Wymienione tu trytony to inaczej traszki. Jednym z najbardziej żywotnych mitów w historii interakcji ludzko – zwierzęcych jest mit o wytrzymałości salamandry plamistej na ogień. Jej niemiecka nazwa to ,,der Feuersalamander'' – salamandra ogniowa. Do powstania mitu zapewne skłoniły żywe, ,,ogniste'' barwy salamandry plamistej, jak i jej zwyczaj chronienia się wśród drewna opałowego. Poza tym wiara w ognioodporność salamandry jest ze wszech miar absurdalna.







Płazy ogoniaste odgrywają pozytywną rolę w walce biologicznej rolników i ogrodników. Aksaloty mogą być wdzięcznymi mieszkańcami domowych akwariów. Ich mięso było spożywane przez Azteków. Salamandra olbrzymia w Chinach stała się pierwszym i jedynym płazem poddanym domestykacji. Hodowana jest z uwagi na produkty z niej uzyskiwane na potrzeby kuchni i medycyny chińskiej.

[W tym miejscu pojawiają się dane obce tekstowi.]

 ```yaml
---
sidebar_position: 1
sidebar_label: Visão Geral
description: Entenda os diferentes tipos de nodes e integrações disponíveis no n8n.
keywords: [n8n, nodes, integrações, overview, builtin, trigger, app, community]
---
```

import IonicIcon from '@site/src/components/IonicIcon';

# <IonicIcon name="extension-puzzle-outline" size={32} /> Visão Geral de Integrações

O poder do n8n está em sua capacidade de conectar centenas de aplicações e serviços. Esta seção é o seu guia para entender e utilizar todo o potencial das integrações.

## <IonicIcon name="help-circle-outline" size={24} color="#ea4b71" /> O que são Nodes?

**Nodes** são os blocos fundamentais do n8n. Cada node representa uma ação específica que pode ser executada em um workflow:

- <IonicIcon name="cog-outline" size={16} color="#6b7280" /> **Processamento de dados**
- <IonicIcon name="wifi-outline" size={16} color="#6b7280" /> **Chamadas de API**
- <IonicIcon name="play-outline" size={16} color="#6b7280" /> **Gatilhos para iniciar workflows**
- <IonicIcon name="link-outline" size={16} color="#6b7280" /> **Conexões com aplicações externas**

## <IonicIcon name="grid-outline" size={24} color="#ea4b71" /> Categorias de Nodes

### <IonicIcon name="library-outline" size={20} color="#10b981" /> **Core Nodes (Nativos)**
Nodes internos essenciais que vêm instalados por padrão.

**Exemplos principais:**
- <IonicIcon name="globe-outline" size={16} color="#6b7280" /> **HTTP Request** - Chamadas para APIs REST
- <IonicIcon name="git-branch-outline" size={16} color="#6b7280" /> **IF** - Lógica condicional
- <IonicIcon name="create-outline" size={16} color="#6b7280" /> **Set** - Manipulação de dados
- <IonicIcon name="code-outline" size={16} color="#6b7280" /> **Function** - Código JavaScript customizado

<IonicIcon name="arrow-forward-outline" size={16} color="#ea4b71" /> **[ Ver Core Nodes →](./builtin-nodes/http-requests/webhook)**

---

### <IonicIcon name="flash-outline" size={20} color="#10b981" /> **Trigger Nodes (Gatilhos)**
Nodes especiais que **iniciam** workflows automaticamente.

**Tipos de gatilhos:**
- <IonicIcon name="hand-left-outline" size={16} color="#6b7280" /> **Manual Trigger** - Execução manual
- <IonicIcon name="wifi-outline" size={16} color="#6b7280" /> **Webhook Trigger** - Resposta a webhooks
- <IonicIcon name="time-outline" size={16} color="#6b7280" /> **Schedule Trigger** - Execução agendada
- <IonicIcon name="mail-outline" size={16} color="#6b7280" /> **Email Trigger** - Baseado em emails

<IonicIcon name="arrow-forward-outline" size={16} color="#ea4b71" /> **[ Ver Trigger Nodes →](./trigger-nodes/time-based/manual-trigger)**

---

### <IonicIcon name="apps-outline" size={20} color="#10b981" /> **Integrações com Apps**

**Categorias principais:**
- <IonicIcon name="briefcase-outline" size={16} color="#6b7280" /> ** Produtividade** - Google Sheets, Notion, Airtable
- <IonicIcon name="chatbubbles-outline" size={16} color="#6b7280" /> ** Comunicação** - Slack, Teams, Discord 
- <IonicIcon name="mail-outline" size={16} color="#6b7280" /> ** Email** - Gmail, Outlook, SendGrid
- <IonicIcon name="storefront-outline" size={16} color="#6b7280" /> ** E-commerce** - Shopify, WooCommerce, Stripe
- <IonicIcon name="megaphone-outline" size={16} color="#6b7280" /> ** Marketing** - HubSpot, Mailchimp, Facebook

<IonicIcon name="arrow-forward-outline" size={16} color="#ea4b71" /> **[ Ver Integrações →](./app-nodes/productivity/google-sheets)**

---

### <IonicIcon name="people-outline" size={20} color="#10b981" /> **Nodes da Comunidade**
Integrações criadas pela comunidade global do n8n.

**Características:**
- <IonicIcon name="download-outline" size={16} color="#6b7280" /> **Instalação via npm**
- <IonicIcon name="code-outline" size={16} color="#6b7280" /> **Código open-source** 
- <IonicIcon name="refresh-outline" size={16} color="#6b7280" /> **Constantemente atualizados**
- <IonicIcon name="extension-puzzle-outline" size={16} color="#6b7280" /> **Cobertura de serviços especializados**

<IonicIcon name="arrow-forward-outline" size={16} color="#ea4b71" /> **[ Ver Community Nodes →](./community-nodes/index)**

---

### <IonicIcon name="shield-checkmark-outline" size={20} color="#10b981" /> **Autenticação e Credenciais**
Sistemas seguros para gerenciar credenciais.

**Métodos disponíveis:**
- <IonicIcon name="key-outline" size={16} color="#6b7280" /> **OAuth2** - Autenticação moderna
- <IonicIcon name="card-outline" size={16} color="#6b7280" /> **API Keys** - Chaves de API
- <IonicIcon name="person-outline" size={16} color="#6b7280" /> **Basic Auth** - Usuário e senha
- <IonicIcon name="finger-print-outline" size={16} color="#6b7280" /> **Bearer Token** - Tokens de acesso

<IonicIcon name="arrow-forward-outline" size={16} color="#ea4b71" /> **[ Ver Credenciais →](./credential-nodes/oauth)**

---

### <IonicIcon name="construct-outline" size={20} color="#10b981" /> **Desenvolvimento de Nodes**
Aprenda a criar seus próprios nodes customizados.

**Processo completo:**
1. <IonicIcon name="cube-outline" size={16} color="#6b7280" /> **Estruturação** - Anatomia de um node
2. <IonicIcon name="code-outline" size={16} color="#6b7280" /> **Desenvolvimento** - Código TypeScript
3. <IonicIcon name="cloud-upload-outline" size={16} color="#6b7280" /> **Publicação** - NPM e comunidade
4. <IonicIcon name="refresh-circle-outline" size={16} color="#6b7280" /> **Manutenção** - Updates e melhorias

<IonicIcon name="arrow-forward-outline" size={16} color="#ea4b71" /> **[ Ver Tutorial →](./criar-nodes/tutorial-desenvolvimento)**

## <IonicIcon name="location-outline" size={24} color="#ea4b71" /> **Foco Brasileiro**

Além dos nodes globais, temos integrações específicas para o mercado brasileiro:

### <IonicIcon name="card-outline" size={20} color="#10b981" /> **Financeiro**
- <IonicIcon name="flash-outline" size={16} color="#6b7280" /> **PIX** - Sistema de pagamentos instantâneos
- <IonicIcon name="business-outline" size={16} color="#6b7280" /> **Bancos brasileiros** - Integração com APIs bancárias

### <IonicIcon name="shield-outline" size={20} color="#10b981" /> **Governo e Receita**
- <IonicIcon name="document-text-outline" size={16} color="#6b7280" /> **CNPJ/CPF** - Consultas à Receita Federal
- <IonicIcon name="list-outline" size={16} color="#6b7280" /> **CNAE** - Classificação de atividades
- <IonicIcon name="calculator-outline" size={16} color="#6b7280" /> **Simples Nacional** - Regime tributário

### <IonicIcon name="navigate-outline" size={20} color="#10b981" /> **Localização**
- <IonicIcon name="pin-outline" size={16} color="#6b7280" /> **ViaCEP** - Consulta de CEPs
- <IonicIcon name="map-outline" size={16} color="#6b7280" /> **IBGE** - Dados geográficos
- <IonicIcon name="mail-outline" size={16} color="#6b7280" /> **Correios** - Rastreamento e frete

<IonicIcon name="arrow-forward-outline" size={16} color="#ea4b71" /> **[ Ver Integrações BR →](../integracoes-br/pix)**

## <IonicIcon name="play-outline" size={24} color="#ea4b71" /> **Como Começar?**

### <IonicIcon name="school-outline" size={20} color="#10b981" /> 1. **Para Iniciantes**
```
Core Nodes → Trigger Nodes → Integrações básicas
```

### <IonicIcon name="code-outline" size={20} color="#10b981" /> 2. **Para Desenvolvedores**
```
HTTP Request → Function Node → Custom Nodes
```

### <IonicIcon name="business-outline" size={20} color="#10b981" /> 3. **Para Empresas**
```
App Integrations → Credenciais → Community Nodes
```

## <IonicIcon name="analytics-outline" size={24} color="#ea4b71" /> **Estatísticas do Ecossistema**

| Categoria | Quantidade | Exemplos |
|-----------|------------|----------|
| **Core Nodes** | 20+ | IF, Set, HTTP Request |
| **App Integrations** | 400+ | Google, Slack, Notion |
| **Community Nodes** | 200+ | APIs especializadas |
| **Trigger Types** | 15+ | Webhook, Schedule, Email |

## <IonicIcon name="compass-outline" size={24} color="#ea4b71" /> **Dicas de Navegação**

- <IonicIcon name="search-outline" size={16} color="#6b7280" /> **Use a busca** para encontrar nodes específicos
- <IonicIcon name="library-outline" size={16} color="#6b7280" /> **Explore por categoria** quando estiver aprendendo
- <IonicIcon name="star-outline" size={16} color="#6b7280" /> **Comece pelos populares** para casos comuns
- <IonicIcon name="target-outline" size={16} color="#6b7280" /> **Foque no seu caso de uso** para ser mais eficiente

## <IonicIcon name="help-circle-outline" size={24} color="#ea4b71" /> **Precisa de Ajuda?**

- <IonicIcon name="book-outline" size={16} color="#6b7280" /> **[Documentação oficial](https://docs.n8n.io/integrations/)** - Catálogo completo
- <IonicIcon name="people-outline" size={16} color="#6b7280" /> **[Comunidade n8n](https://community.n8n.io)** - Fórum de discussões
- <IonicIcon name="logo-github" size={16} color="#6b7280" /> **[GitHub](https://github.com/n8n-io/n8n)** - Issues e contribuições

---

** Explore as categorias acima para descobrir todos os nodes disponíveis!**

W Polsce wszystkie płazy ogoniaste są objęte całkowitą ochroną prawną. Zagrażają im: zanieczyszczenia wód, rugowanie siedlisk i niewłaściwa gospodarka motoryzacyjna. ,,Zastanówcie się, czy piękną salamandrę plamistą, rzekotkę drzewną, barwne brzuszki kumaków, wspaniałą traszkę, kolorowe ropuchy: szarą, zieloną i paskówkę, zielone żaby wodne, oraz lądowe żaby brunatne, naprawdę chcecie oglądać tylko na obrazkach?'' - Barbara Klimuszko ,,Biologia V/ VI''. W Polskiej Czerwonej Księdze znajduje się traszka karpacka. 1




1 W Szczecinie traszki można spotkać min. w oczku wodnym na działce mojego przyjaciela Voytakusa ov Višnica ;).